Scheduling an AWS CLI backup to S3 in Linux

I'll cover creation of the S3 bucket, configuration of the AWS IAM security, installation of the AWS CLI, some key commands, and creating a cron job to automate it.

Scheduling an AWS CLI backup to S3 in Linux

Hot on the heels of standing up a new Ubuntu server with a Docker stack, I'll need to get a regular scheduled file-level backup job set up. I'll cover creation of the S3 bucket, configuration of the AWS IAM security, installation of the AWS CLI, some key commands, and creating a cron job to automate it.

The good news is that (unless you have a massive amount of change) the data backed up is relatively cheap, and the weekly backup should just take deltas, or, just the files that have changed. Disclaimer: All services have charges. You are responsible for these so investigate thoroughly!

This walkthrough uses the AWS Management Console to set up AWS. If this is a production system you could make use of the CLI, or even better, code it with CloudFormation.

⚠️
The S3 cli sync being set up here doesn't backup empty directories, due to the way S3 objects are stored. If this is necessary, and it often is, you might be better off creating a tarball and backing that up, or replacing the sync command with some sort of script thus.

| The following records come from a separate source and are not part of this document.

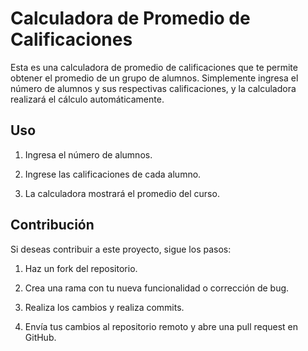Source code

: # Calculadora de Promedio de Calificaciones

Esta es una calculadora de promedio de calificaciones que te permite obtener el promedio de un grupo de alumnos. Simplemente ingresa el número de alumnos y sus respectivas calificaciones, y la calculadora realizará el cálculo automáticamente.

## Uso

1. Ingresa el número de alumnos.

2. Ingrese las calificaciones de cada alumno.

3. La calculadora mostrará el promedio del curso.

## Contribución

Si deseas contribuir a este proyecto, sigue los pasos:

1. Haz un fork del repositorio.

2. Crea una rama con tu nueva funcionalidad o corrección de bug.

3. Realiza los cambios y realiza commits.

4. Envía tus cambios al repositorio remoto y abre una pull request en GitHub.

Or, if it's possible to find out what they were, manually create the directories on recovery.

Create the S3 bucket for backups

  1. Assuming you are already set up to use Amazon Web Services, log in to the management console. If not, head to https://aws.amazon.com/
  2. Find the S3 section. It's on https://s3.console.aws.amazon.com/s3/home
  3. Click "Create bucket".
  4. You'll be asked to choose a bucket name. This needs to be world-unique. I am using a combination like servername-backup-10digitrandomstring, e.g. linux123-backup-skhvynirme. I used a string generator from random.org to make a random string for me to append and make sure I have a unique name. We'll continue with that fictional example bucket name. Make a note of yours to later back up to it.
  5. You will need to select a region. If your server is on Lightsail or EC2, make sure the bucket is in the same region as your server. If not, it doesn't matter so much the location, but be aware that most hosting companies charge for egress from the web server, and AWS is no exception. Additionally, S3 pricing varies by region.
  6. Select the region and go to the next screen.
  7. On the second screen you can optionally choose versioning and encryption. I'm going to use both. You could use versioning if you want to keep historical copies of changed files.
  8. Go to the next screen, the public access can remain off, then go to the next screen again. Check the settings and create the bucket.
  9. Make a note of the bucket ARN. This can be found by checking the box next to your bucket in the main S3 screen, and looking to the top right of the pop-in box. You will see a button "Copy bucket ARN".
  10. Optional: Set the storage class. You'll need to figure out which you need, based on how often you might want to recover and what the costs are. I am trying the "General intelli-tier" class. Setting this in the bucket properties for the whole bucket should cope with new objects.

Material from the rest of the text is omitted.